According to the American Cancer Society, prostate cancer is the second leading cause of cancer death in men with approximately 232,100 new cases and 30,400 deaths in the United States in 2005. The mortality from this disease is expected to rise significantly in the United States with the aging of the “baby boomer” generation. The Prostate Cancer Foundation forecasts that without new interventions the number of deaths from prostate cancer in the United States will grow to approximately 68,000 annually by 2025.

Breast cancer is the most frequently diagnosed cancer in women in the United States and is a major public health problem. In 2005 in the United States alone, an estimated 211,200 women were newly diagnosed with this disease and approximately 40,400 women died from the disease.

Nearly 1.2 million patients are diagnosed with malignant tumors each year in the United States. The large majority of solid tumors have hypoxic areas, which are relatively resistant to standard anti-cancer treatment, including radiation therapy and chemotherapy. A non-toxic, tissue-specific agent that treats the hypoxic areas of tumors and effectively combines with other agents to enhance their anti-cancer activities should increase the overall efficiency of cancer cell killing, reduce tumor recurrence and improve the prognosis for a significant number of patients with cancer.

GBM is one of the most aggressive and rapidly progressing tumors, with the median survival for newly diagnosed cases of 42 to 50 weeks. According to the American Cancer Society, there were approximately 18,500 new cases and 12,800 deaths from brain and other nervous system tumors in the United States in 2005. Brain tumors account for 85% to 90% of all primary central nervous system tumors and GBM is the most commonly diagnosed brain tumor.

The Company is developing DN-101 as a novel, oral anti-cancer agent with applicability to multiple tumor types and for use in combination with a number of chemotherapeutic agents. The Company is targeting AIPC as its initial indication for DN-101. The Company is currently conducting a 900-patient Phase 3 clinical trial, referred to as ASCENT-2, for the treatment of patients with AIPC that seeks to confirm the survival and safety results observed in its ASCENT Phase 2/3 clinical trial.

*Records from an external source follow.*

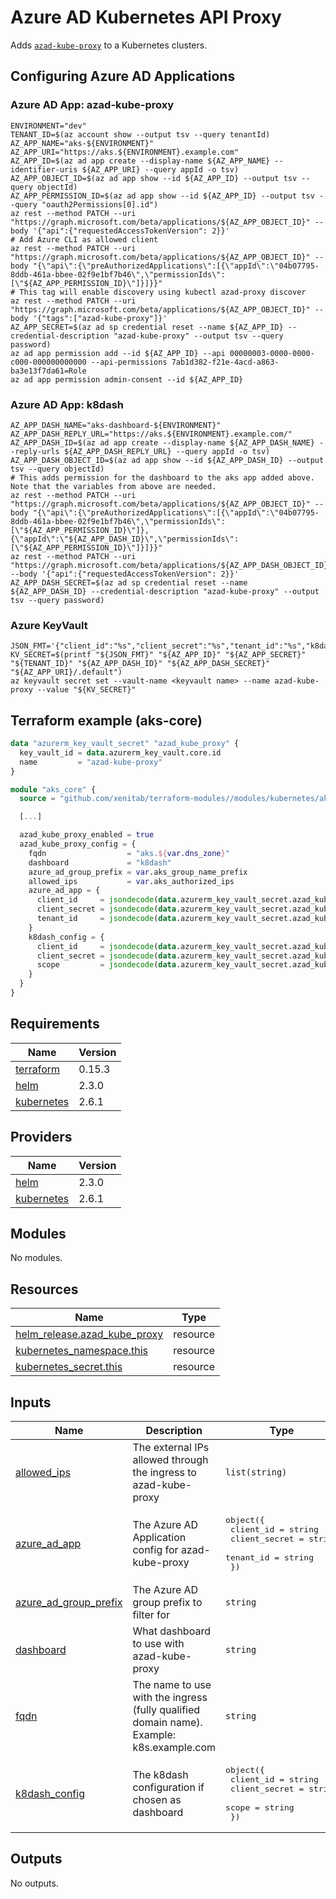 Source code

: # Azure AD Kubernetes API Proxy
Adds [`azad-kube-proxy`](https://github.com/XenitAB/azad-kube-proxy) to a Kubernetes clusters.

## Configuring Azure AD Applications

### Azure AD App: azad-kube-proxy

```shell
ENVIRONMENT="dev"
TENANT_ID=$(az account show --output tsv --query tenantId)
AZ_APP_NAME="aks-${ENVIRONMENT}"
AZ_APP_URI="https://aks.${ENVIRONMENT}.example.com"
AZ_APP_ID=$(az ad app create --display-name ${AZ_APP_NAME} --identifier-uris ${AZ_APP_URI} --query appId -o tsv)
AZ_APP_OBJECT_ID=$(az ad app show --id ${AZ_APP_ID} --output tsv --query objectId)
AZ_APP_PERMISSION_ID=$(az ad app show --id ${AZ_APP_ID} --output tsv --query "oauth2Permissions[0].id")
az rest --method PATCH --uri "https://graph.microsoft.com/beta/applications/${AZ_APP_OBJECT_ID}" --body '{"api":{"requestedAccessTokenVersion": 2}}'
# Add Azure CLI as allowed client
az rest --method PATCH --uri "https://graph.microsoft.com/beta/applications/${AZ_APP_OBJECT_ID}" --body "{\"api\":{\"preAuthorizedApplications\":[{\"appId\":\"04b07795-8ddb-461a-bbee-02f9e1bf7b46\",\"permissionIds\":[\"${AZ_APP_PERMISSION_ID}\"]}]}}"
# This tag will enable discovery using kubectl azad-proxy discover
az rest --method PATCH --uri "https://graph.microsoft.com/beta/applications/${AZ_APP_OBJECT_ID}" --body '{"tags":["azad-kube-proxy"]}'
AZ_APP_SECRET=$(az ad sp credential reset --name ${AZ_APP_ID} --credential-description "azad-kube-proxy" --output tsv --query password)
az ad app permission add --id ${AZ_APP_ID} --api 00000003-0000-0000-c000-000000000000 --api-permissions 7ab1d382-f21e-4acd-a863-ba3e13f7da61=Role
az ad app permission admin-consent --id ${AZ_APP_ID}
```

### Azure AD App: k8dash

```shell
AZ_APP_DASH_NAME="aks-dashboard-${ENVIRONMENT}"
AZ_APP_DASH_REPLY_URL="https://aks.${ENVIRONMENT}.example.com/"
AZ_APP_DASH_ID=$(az ad app create --display-name ${AZ_APP_DASH_NAME} --reply-urls ${AZ_APP_DASH_REPLY_URL} --query appId -o tsv)
AZ_APP_DASH_OBJECT_ID=$(az ad app show --id ${AZ_APP_DASH_ID} --output tsv --query objectId)
# This adds permission for the dashboard to the aks app added above. Note that the variables from above are needed.
az rest --method PATCH --uri "https://graph.microsoft.com/beta/applications/${AZ_APP_OBJECT_ID}" --body "{\"api\":{\"preAuthorizedApplications\":[{\"appId\":\"04b07795-8ddb-461a-bbee-02f9e1bf7b46\",\"permissionIds\":[\"${AZ_APP_PERMISSION_ID}\"]},{\"appId\":\"${AZ_APP_DASH_ID}\",\"permissionIds\":[\"${AZ_APP_PERMISSION_ID}\"]}]}}"
az rest --method PATCH --uri "https://graph.microsoft.com/beta/applications/${AZ_APP_DASH_OBJECT_ID}" --body '{"api":{"requestedAccessTokenVersion": 2}}'
AZ_APP_DASH_SECRET=$(az ad sp credential reset --name ${AZ_APP_DASH_ID} --credential-description "azad-kube-proxy" --output tsv --query password)
```

### Azure KeyVault

```shell
JSON_FMT='{"client_id":"%s","client_secret":"%s","tenant_id":"%s","k8dash_client_id":"%s","k8dash_client_secret":"%s","k8dash_scope":"%s"}'
KV_SECRET=$(printf "${JSON_FMT}" "${AZ_APP_ID}" "${AZ_APP_SECRET}" "${TENANT_ID}" "${AZ_APP_DASH_ID}" "${AZ_APP_DASH_SECRET}" "${AZ_APP_URI}/.default")
az keyvault secret set --vault-name <keyvault name> --name azad-kube-proxy --value "${KV_SECRET}"
```

## Terraform example (aks-core)

```terraform
data "azurerm_key_vault_secret" "azad_kube_proxy" {
  key_vault_id = data.azurerm_key_vault.core.id
  name         = "azad-kube-proxy"
}

module "aks_core" {
  source = "github.com/xenitab/terraform-modules//modules/kubernetes/aks-core?ref=[ref]"

  [...]

  azad_kube_proxy_enabled = true
  azad_kube_proxy_config = {
    fqdn                  = "aks.${var.dns_zone}"
    dashboard             = "k8dash"
    azure_ad_group_prefix = var.aks_group_name_prefix
    allowed_ips           = var.aks_authorized_ips
    azure_ad_app = {
      client_id     = jsondecode(data.azurerm_key_vault_secret.azad_kube_proxy.value).client_id
      client_secret = jsondecode(data.azurerm_key_vault_secret.azad_kube_proxy.value).client_secret
      tenant_id     = jsondecode(data.azurerm_key_vault_secret.azad_kube_proxy.value).tenant_id
    }
    k8dash_config = {
      client_id     = jsondecode(data.azurerm_key_vault_secret.azad_kube_proxy.value).k8dash_client_id
      client_secret = jsondecode(data.azurerm_key_vault_secret.azad_kube_proxy.value).k8dash_client_secret
      scope         = jsondecode(data.azurerm_key_vault_secret.azad_kube_proxy.value).k8dash_scope
    }
  }
}
```

## Requirements

| Name | Version |
|------|---------|
| <a name="requirement_terraform"></a> [terraform](#requirement\_terraform) | 0.15.3 |
| <a name="requirement_helm"></a> [helm](#requirement\_helm) | 2.3.0 |
| <a name="requirement_kubernetes"></a> [kubernetes](#requirement\_kubernetes) | 2.6.1 |

## Providers

| Name | Version |
|------|---------|
| <a name="provider_helm"></a> [helm](#provider\_helm) | 2.3.0 |
| <a name="provider_kubernetes"></a> [kubernetes](#provider\_kubernetes) | 2.6.1 |

## Modules

No modules.

## Resources

| Name | Type |
|------|------|
| [helm_release.azad_kube_proxy](https://registry.terraform.io/providers/hashicorp/helm/2.3.0/docs/resources/release) | resource |
| [kubernetes_namespace.this](https://registry.terraform.io/providers/hashicorp/kubernetes/2.6.1/docs/resources/namespace) | resource |
| [kubernetes_secret.this](https://registry.terraform.io/providers/hashicorp/kubernetes/2.6.1/docs/resources/secret) | resource |

## Inputs

| Name | Description | Type | Default | Required |
|------|-------------|------|---------|:--------:|
| <a name="input_allowed_ips"></a> [allowed\_ips](#input\_allowed\_ips) | The external IPs allowed through the ingress to azad-kube-proxy | `list(string)` | <pre>[<br>  "0.0.0.0/0"<br>]</pre> | no |
| <a name="input_azure_ad_app"></a> [azure\_ad\_app](#input\_azure\_ad\_app) | The Azure AD Application config for azad-kube-proxy | <pre>object({<br>    client_id     = string<br>    client_secret = string<br>    tenant_id     = string<br>  })</pre> | n/a | yes |
| <a name="input_azure_ad_group_prefix"></a> [azure\_ad\_group\_prefix](#input\_azure\_ad\_group\_prefix) | The Azure AD group prefix to filter for | `string` | `""` | no |
| <a name="input_dashboard"></a> [dashboard](#input\_dashboard) | What dashboard to use with azad-kube-proxy | `string` | `"k8dash"` | no |
| <a name="input_fqdn"></a> [fqdn](#input\_fqdn) | The name to use with the ingress (fully qualified domain name). Example: k8s.example.com | `string` | n/a | yes |
| <a name="input_k8dash_config"></a> [k8dash\_config](#input\_k8dash\_config) | The k8dash configuration if chosen as dashboard | <pre>object({<br>    client_id     = string<br>    client_secret = string<br>    scope         = string<br>  })</pre> | <pre>{<br>  "client_id": "",<br>  "client_secret": "",<br>  "scope": ""<br>}</pre> | no |

## Outputs

No outputs.
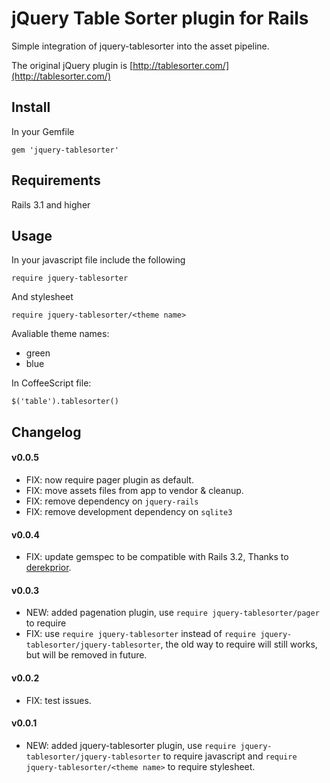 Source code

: jQuery Table Sorter plugin for Rails
===

Simple integration of jquery-tablesorter into the asset pipeline.

The original jQuery plugin is [http://tablesorter.com/](http://tablesorter.com/)

Install
---
In your Gemfile

```
gem 'jquery-tablesorter'
```

Requirements
---

Rails 3.1 and higher

Usage
---

In your javascript file include the following

```
require jquery-tablesorter
```

And stylesheet

```
require jquery-tablesorter/<theme name>
```

Avaliable theme names:

* green
* blue

In CoffeeScript file:

```
$('table').tablesorter()
```

Changelog
---

#### v0.0.5

* FIX: now require pager plugin as default.
* FIX: move assets files from app to vendor & cleanup.
* FIX: remove dependency on `jquery-rails`
* FIX: remove development dependency on `sqlite3`

#### v0.0.4

* FIX: update gemspec to be compatible with Rails 3.2, Thanks to [derekprior](https://github.com/derekprior).

#### v0.0.3

* NEW: added pagenation plugin, use `require jquery-tablesorter/pager` to require
* FIX: use `require jquery-tablesorter` instead of `require jquery-tablesorter/jquery-tablesorter`, the old way to require will still works, but will be removed in future.

#### v0.0.2

* FIX: test issues.

#### v0.0.1

* NEW: added jquery-tablesorter plugin, use `require jquery-tablesorter/jquery-tablesorter` to require javascript and `require jquery-tablesorter/<theme name>` to require stylesheet.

The Company is developing vinorelbine oral as an oral formulation of vinorelbine intravenous, or vinorelbine I.V., for the treatment of breast or lung cancer. Vinorelbine I.V. is a chemotherapeutic agent that has been administered to over 1,000,000 patients since its first approval in France in 1989. The Company views vinorelbine oral as a more convenient version of an established chemotherapeutic agent with a relatively benign safety profile. The Company believes that vinorelbine oral has the opportunity to be approved in the United States in the same indications for which the intravenous formulation is currently approved, as well as new cancer indications. Based on the significant clinical and marketing experience and data generated to date in the United States and in Europe, the Company intends to advance vinorelbine oral into a registration trial in the United States in 2006. The Company licensed U.S. and Canadian development and commercialization rights to vinorelbine oral from Pierre Fabre Medicament, S.A., or Pierre Fabre, in July 2005.

The Company is developing AQ4N as a tissue-targeted cytotoxic prodrug for the treatment of solid tumors. The Company is studying AQ4N as a monotherapy and in combination with other chemotherapy agents and/or radiation. As a prodrug, AQ4N is inert until activated to become AQ4, a potent, well-characterized, topoisomerase II inhibitor. The activation is designed to occur in cells and tissue that are oxygen starved, or hypoxic, and in lymphoid tissues. Hypoxic conditions are most frequently found in cancerous tumors. The Company currently anticipates starting a Phase 1/2 clinical trial this year that will evaluate AQ4N in the treatment of glioblastoma multiforme, or GBM in combination with radiation and chemotherapy. In addition, the Company plans to initiate an additional investigator-sponsored Phase 1 or Phase 2 clinical trial in additional tumor types, including B-cell malignancies. The Company acquired North American rights to develop and commercialize AQ4N from KuDOS in December 2003.

Research and development expenses for the nine months ended September 30, 2005 were $12.7 million compared to $11.4 million for the nine months ended September 30, 2004, an increase of $1.3 million.

General and administrative expenses for the nine months ended September 30, 2005 were $4.8 million compared to $4.3 million for the nine months ended September 30, 2004.

Interest and other income, net for the nine months ended September 30, 2005 was $0.8 million compared to $0.6 million for the nine months ended September 30, 2004.